GUEST: My mother and her two sisters were each given one of three paintings back in the mid-'60s, I believe. I think the two sisters sold theirs quite quickly after they received them, and my mother was offered $500 for the third one of the three, and she turned it down. She gave it to me about 20 years ago. I've kind of had it in different storage areas, never put it up for display, never had it in a frame or anything.

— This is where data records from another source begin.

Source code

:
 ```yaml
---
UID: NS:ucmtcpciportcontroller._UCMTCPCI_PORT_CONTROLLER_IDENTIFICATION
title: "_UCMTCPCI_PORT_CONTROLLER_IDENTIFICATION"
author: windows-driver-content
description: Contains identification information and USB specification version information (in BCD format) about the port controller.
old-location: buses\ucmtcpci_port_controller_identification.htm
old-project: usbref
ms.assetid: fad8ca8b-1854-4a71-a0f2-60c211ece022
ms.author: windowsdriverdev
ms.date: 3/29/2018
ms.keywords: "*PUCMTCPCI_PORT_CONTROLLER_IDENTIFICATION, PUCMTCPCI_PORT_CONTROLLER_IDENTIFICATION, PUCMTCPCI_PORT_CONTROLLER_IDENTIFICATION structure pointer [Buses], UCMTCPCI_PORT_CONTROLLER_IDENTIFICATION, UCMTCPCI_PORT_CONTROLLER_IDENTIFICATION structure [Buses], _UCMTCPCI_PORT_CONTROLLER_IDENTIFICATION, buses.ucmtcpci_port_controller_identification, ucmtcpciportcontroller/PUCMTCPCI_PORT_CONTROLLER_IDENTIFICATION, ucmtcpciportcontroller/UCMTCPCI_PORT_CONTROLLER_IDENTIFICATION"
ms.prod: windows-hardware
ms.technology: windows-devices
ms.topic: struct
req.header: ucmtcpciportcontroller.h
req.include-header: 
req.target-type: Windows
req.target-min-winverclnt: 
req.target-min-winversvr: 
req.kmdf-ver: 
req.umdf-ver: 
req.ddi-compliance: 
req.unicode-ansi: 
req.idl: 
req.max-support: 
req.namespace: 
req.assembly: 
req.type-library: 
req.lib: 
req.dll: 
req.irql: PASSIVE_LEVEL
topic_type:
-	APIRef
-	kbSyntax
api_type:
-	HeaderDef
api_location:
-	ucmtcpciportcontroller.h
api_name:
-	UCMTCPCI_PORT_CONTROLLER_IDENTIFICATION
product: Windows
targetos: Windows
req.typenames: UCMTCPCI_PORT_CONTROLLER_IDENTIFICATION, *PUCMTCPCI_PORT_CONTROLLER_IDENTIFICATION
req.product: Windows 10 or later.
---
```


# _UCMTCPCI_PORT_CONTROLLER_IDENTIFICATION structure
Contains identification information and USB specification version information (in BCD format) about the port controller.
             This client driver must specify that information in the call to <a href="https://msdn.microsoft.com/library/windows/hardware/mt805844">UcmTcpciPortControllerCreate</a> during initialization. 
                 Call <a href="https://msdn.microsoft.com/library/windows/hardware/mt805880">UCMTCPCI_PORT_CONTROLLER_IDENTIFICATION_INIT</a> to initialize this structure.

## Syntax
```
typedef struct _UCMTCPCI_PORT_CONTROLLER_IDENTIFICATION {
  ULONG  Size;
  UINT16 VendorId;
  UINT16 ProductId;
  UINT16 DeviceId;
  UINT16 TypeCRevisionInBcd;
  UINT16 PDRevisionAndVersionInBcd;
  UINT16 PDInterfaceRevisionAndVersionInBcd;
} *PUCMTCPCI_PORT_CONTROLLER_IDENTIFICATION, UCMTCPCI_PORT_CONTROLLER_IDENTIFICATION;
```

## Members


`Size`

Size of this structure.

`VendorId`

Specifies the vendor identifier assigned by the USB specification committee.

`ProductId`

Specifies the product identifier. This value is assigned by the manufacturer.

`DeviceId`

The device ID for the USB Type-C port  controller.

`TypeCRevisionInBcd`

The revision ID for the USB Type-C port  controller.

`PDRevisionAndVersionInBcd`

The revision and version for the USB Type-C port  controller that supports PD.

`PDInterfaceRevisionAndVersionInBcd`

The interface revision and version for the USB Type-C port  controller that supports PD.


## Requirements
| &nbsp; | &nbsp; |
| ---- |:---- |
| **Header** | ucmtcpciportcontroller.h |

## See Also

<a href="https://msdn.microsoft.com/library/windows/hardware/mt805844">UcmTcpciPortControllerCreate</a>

APPRAISER: William Robinson Leigh was born in 1866 in West Virginia, lived on the family farm. He showed some talent as far as being an artist, so he went away to study art in Baltimore, and then from there, he went to Europe to study from 1883 to 1895. In 1896, he went to New York and he established a studio there, and he did magazine illustration for magazines like Scribner's. And he was also at that time painting landscapes and portraits, but he was not successful, and he wasn't particularly happy, I think. So in 1906, he made his first trip to the Southwest, and he really fell in love with it. And a year later, he was able to negotiate a deal that, in exchange for painting a painting of the Grand Canyon, he would get free transportation. This was for the Santa Fe Railroad. And they loved the painting so much that they bought five more. Between 1912 and 1926, he spent every summer in the Southwest, mainly in New Mexico and Arizona, and he focused on painting Indians, particularly Navajo and Hopi. And this picture is of a Hopi maiden. You can tell that she's unmarried by the way she's dressed and also by the style of her hair.
GUEST: Wow.
APPRAISER: It dates from 1917. It's signed "W.R. Leigh" and it's also inscribed "N.Y." for New York because his studio was in New York, and he would travel to the Southwest generally in the summers.
GUEST: Okay, I see.
APPRAISER: This is probably in northern Arizona at the pueblo. This is in oil, and it's painted on something called artists' board, which is almost like a kind of cardboard. It's really a lovely work. What's also nice is that on the reverse of the painting, it's inscribed with the title "Drying Corn." Leigh was particularly known for his brilliant use of color and the effects of sun and light, and I think this would clean up beautifully. Do you have any sense at all as to what the value might be? Not really, other than seeing one of his works on the ROADSHOW, a previous episode, but it was one of his landscape paintings, I think, that was appraised. It was quite larger, and it appraised quite well, so really no idea what this work might be worth here.
APPRAISER: If this were in a retail gallery, I think the asking price could be as much as $75,000. This is really a little gem.
GUEST: Whoa, wow... wow.
APPRAISER: So I would say to you it's time to put it in a frame.
GUEST: Okay, I think so. Wow, that's a lot more than we thought for. That's absolutely amazing.